“I believe I had forgotten,” she said, “that it was Mary Martin’s father who built this, sixty or seventy years ago. Of course you couldn’t expect it to look old.

“BALLINAHINCH CAME SLOWLY INTO SIGHT.”

“No, of course not,” I replied, “and even if I did I don’t think it would be much use. That house is too conscientious to look a day older than its age.”

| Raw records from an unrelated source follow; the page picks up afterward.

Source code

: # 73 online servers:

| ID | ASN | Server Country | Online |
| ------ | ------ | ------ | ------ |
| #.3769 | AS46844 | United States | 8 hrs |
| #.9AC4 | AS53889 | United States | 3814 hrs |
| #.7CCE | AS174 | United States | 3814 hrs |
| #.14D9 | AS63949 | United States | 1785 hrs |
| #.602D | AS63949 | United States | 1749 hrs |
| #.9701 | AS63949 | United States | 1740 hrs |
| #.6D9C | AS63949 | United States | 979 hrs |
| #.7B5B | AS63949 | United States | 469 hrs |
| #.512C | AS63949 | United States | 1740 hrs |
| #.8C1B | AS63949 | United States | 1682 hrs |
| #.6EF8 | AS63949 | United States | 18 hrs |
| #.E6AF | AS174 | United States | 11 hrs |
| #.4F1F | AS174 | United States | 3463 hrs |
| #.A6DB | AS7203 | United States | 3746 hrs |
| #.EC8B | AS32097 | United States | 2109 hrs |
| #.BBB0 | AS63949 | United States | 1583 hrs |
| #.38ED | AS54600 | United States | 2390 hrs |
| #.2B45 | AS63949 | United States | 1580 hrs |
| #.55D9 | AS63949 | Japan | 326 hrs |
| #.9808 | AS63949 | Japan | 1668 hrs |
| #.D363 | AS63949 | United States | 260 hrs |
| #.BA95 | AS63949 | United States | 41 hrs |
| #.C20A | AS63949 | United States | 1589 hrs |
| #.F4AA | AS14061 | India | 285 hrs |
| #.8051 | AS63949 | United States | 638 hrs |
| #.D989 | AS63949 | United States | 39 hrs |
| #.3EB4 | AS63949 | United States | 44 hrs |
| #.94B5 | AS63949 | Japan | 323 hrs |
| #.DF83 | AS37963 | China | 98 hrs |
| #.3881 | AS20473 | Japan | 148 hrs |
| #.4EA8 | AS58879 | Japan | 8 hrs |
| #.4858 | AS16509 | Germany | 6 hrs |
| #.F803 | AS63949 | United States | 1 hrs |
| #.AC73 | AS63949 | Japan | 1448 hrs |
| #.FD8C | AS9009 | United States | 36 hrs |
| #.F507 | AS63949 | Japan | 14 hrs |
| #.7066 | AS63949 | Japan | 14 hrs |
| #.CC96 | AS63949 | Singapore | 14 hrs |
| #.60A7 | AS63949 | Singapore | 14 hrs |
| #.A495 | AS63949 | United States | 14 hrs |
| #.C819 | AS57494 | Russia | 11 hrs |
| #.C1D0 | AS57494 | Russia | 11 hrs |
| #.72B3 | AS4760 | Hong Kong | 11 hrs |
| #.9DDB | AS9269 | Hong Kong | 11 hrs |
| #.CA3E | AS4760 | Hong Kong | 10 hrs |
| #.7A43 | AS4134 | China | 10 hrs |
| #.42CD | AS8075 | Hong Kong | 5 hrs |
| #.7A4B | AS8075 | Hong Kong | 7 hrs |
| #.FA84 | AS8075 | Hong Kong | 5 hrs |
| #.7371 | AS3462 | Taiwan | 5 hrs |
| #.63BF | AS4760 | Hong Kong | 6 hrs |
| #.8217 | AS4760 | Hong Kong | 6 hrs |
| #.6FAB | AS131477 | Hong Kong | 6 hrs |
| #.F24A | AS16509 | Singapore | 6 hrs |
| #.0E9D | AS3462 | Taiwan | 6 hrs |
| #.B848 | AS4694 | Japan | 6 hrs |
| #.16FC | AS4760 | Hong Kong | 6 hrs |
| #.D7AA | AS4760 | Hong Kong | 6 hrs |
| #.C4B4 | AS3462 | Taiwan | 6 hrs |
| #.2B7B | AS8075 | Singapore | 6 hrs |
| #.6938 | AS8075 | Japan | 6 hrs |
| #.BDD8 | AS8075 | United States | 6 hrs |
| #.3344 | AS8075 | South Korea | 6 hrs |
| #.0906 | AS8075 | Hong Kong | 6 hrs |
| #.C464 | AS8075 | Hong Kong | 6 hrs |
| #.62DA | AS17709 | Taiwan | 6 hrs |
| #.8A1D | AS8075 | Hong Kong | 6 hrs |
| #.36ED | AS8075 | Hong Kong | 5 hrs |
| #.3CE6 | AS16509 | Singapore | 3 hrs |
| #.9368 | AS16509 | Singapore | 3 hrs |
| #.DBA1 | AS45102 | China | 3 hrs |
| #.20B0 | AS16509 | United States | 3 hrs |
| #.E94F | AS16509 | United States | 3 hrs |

We arrived at the gate while I spoke, a modest entrance to what seemed a back road to the house, and Sibbie turned in at it with her usual alacrity in the matter of visiting. She would visit at a public-house, at a pigstye, at a roofless ruin, anywhere rather than go along the road. The picnic was beginning; certainly the view was. We looked along the lake and saw how it coiled and spread among its wooded islands; the shrouded hill behind it gave for the moment some indication of its greatness; there was no doubt that even at its worst, as it undoubtedly was, Ballinahinch was worth seeing.

The wind fought with us along the first stretch of the drive, dragging at our hat pins, lifting the rug off our knees; blowing our hair in our eyes; but at the first turning a great and sudden calm fell about us. For the first time in our travels we were in a large plantation. Some local genius once said that “Connemara got a very wooded look since them telegraph posts was put up in it,” and after many a drive in which the line of black posts dwindling to the horizon was the only break in the barrenness we began to understand this. Here at all events the civilising hand had done its work, and we slackened pace in the greenness and shelter, and, fortified by the knowledge that the present owner of the place was far away, we began to think of luncheon. My cousin pacified the fly-tormented Sibbie with a few handfuls of fresh grass, and got out our pewter spoons and other elegances of the luncheon table, while I, grovelling on the floor of the cart, nurtured there the spirit-lamp through one of its most implacable moods. There was a charming stillness, broken only at first by the occasional heavy splash of a leaping salmon in the lake below, and by Sibbie’s leisurely mastications, then the first sulky sigh came from the tin kettle, and a long beckoning finger of blue flame darted from beneath it. That was a weird habit of the spirit-lamp, to beckon to us when the kettle began to boil, and on this occasion it did not play us false. We made our homely cup of Bovril, we devoured our cheese, we crunched our Bath olivers, and it was just then, when the seats of the trap were covered with cups and crumbs, and we were altogether at our grimiest, that we heard wheels close at hand.

My cousin at once showed a tendency to get over the wall and hide, leaving undivided degradation to me, but the descent to the lake on the other side was too steep. As she turned back discomforted I was quite glad to see how dishevelled she looked, and how crooked her hat was, and before any remedial steps could be taken the Philistines were upon us. They consisted of four young men, crowded on a car with their fishing-rods and baskets, and, to do them justice, they, after a first stare of astonishment, considerately averted their eyes from the picnic. The narrowness of the road made it necessary that they should pass at a walk, and it was at that moment, while we were affecting unconsciousness of all things in heaven and earth, that the nightmare of yesterday rose up before us—the bulldog. He was close behind the axle of the car, fastened to it, thank heaven, with a glittering chain, but between the spokes of the wheel we saw his eyes rolling at us with a bloodshot amiability or even recognition, while his crooked tail wagged stiffly, and his terrible nose twitched amorously towards the Bath oliver I held in my hand. The car quickened up again, and he dragged at his chain as he was forced into a shuffling trot along with it. “Come in, Stripes,” shouted one of the youths, and the party passed out of sight.